(wm-pcp) DASV is the well-known abbreviation for the German Old Letter Collectors’ Association (Deutscher Altbriefsammler-Verein e.V.), which publishes several newsletters each year, each well over 100 pages long. This autumn, once again, it features some very unusual and downright exciting topics. Dr Joachim Helbig writes about ‘Terrible days in the Puster Valley’, Horst Diederichs about a ‘Foreign post office of the Imperial-Taxis Reichspost in Bohemia approx. 1680–1818’, Heinrich Mimberg focuses on the FUES family of papermakers, the paper suppliers for the Thurn und Taxis stamps and passenger transport at the Thurn und Taxis Post, while Michael Maaßen takes up the ‘American dream, a most unusual family and the supposedly richest dog in the world’.

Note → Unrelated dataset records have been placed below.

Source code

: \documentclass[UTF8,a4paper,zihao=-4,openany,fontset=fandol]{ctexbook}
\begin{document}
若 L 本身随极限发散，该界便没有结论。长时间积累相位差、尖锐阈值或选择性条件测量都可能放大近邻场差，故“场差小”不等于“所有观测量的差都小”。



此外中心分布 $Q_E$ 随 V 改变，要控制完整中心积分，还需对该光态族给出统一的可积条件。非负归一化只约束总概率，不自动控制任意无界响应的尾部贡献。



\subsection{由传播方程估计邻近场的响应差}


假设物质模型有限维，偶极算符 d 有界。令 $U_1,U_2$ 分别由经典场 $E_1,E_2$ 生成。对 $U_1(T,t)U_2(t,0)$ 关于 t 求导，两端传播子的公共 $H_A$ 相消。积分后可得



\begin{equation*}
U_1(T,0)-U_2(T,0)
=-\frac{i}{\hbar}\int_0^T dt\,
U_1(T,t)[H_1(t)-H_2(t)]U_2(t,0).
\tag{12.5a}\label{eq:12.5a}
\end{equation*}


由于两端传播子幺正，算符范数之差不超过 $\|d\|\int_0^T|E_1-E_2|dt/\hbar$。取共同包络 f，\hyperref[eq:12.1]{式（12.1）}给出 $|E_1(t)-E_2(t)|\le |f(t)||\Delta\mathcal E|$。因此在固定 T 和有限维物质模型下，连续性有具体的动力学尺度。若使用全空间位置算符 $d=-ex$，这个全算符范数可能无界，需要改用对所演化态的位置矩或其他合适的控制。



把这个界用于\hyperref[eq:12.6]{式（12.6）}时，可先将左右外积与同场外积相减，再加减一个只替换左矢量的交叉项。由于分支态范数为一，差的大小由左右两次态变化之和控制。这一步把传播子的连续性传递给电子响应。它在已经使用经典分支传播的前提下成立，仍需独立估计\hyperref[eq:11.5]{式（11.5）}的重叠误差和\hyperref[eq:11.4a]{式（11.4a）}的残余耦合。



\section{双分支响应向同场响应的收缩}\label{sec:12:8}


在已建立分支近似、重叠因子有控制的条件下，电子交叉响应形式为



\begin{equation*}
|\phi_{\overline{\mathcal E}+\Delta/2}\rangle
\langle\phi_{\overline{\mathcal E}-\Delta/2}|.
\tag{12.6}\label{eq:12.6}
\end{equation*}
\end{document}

In the series Postgeschichte und Altbriefkunde (Postal History and Old Letter Studies, issue 226/October 2025), Horst Diederichs covers two topics in 60 pages: “On the introduction – “invention” – of travel tickets: A search for clues between 1664 and 1806‘ and ’On the introduction of printed extra post travel tickets at the Imperial Reichspost: 28 November 1795”.

As before, this brochure was professionally edited and produced by Phil*Creativ Verlag in Schwalmtal.